By default, the ec2 module is not idempotent. If I write a playbook in which count=N ec2 instances are provisioned, then every time I run that playbook N new instances are provisioned.
However in version 1.2 it became possible to make this provisioning operation idempotent. This pull request (which I believe made it into 1.2) allows one to specify “id” parameter, which is used by boto to specify the EC2 client-token. In a way, this is a sensible way to add idempotency, because according to the AWS documentation, the client-token is indented to ensure idempotent provisioning of ec2 instances. However, that same documentation points out an annoying limitation:
The client token is valid for at least 24 hours after the termination of the instance. You should not reuse a client token for another call later on.
Thus, imagine I want to provision a cluster of ec2 instances using the client-token “webservers”. The first time I provision these (using id=“webservers”), all is well and the idempotency functions as expected. Now lets say I spin these machines down, and then two weeks later I want to spin them back up. The AWS documentation says I should not do this, because I should not recycle the client-id. I’m not sure what kind of problems this actually creates, but if the AWS documentations says not to do it, then ansible should probably avoid it.

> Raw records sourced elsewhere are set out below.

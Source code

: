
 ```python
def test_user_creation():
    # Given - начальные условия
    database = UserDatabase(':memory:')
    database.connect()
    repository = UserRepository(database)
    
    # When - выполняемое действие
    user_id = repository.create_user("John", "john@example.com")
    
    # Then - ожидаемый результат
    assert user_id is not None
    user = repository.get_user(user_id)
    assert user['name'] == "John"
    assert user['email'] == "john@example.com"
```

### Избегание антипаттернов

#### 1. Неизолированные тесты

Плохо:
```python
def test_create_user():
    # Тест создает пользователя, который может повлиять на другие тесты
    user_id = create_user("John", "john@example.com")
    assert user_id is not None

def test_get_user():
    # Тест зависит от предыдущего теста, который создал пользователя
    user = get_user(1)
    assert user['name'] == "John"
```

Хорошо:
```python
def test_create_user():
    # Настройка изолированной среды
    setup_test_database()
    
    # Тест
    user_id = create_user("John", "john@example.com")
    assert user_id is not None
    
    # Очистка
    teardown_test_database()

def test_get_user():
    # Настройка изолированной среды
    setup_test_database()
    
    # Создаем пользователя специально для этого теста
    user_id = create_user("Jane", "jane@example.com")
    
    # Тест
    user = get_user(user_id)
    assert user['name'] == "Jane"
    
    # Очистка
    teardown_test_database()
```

An alternative approach would be to allow one to provision ec2 instances idempotently using ec2 tags. We could add an option called something like tag_idempotency
which would be set to false by default to preserve backward compatability. If set to true, then before provisioning new instances, the ec2 module first checks to see how many instances with the specified tag(s) already exist, and only provisions extra instances if necessary. This could be implemented exactly as the current client-token based idempotency is implemented, except line 305 would change from:
filter_dict = {‘client-token’:id, ‘instance-state-name’ : ‘running’}
to something like
filter_dict = dict((“tag:” + tn, tv) for tn, tv in module.from_json(instance_tags).items())
(I haven’t tested this code yet, it’s just a sketch)
According to this thread, we should also note in the documentation that tag names should not contain underscores.
Any thoughts on this proposal?